HH/apps/social/scrapers/google_reviews.py
2026-01-12 12:27:29 +03:00

346 lines
14 KiB
Python

"""
Google Reviews scraper using Google My Business API.
"""
import os
import json
import logging
from typing import List, Dict, Any, Optional
from pathlib import Path
try:
from google.oauth2.credentials import Credentials
from google_auth_oauthlib.flow import InstalledAppFlow
from google.auth.transport.requests import Request
from googleapiclient.discovery import build
except ImportError:
raise ImportError(
"Google API client libraries not installed. "
"Install with: pip install google-api-python-client google-auth-oauthlib"
)
from .base import BaseScraper
class GoogleReviewsScraper(BaseScraper):
"""
Scraper for Google Reviews using Google My Business API.

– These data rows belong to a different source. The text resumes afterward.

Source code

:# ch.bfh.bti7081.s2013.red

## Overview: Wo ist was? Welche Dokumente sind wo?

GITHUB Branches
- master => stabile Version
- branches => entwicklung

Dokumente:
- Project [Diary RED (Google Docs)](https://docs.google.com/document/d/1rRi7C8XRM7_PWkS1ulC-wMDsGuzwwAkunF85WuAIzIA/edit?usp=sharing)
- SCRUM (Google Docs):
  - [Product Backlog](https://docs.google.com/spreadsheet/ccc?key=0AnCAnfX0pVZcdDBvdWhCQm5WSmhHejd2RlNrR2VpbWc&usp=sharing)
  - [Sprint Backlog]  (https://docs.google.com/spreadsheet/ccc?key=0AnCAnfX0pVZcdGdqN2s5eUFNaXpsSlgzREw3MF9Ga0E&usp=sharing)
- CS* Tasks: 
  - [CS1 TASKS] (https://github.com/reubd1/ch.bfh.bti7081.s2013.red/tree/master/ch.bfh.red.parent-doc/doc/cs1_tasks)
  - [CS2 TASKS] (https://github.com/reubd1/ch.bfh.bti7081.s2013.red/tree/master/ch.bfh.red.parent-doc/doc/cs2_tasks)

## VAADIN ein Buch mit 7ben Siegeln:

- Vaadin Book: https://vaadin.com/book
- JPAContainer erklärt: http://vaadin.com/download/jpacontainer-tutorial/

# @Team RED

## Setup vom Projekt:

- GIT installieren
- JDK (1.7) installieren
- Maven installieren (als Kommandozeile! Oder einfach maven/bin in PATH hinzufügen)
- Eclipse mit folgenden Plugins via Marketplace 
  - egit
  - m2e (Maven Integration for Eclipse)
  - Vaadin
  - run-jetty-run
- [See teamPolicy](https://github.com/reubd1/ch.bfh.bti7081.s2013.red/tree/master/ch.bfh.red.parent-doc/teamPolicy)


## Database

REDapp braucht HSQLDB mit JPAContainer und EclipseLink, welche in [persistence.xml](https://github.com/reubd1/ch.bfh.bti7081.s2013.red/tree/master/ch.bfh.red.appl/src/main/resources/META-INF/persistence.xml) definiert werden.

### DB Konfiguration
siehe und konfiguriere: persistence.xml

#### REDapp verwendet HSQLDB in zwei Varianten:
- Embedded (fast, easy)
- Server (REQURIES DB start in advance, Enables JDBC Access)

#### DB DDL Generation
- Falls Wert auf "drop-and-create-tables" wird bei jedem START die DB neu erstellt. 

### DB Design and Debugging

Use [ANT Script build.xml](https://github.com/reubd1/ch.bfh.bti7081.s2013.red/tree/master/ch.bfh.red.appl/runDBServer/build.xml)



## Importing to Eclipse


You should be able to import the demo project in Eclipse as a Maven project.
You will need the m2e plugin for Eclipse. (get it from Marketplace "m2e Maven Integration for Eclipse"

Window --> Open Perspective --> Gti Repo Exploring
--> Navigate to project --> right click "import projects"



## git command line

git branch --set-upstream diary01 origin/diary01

Extracts reviews from one or multiple locations.
"""
# OAuth scope for managing Business Profile data
SCOPES = ['https://www.googleapis.com/auth/business.manage']
def __init__(self, config: Dict[str, Any]):
"""
Initialize Google Reviews scraper.
Args:
config: Dictionary with:
- 'credentials_file': Path to client_secret.json (or None)
- 'token_file': Path to token.json (default: 'token.json')
- 'locations': List of location names to scrape (optional)
- 'account_name': Google account name (optional, will be fetched if not provided)
"""
super().__init__(config)
self.credentials_file = config.get('credentials_file', 'client_secret.json')
self.token_file = config.get('token_file', 'token.json')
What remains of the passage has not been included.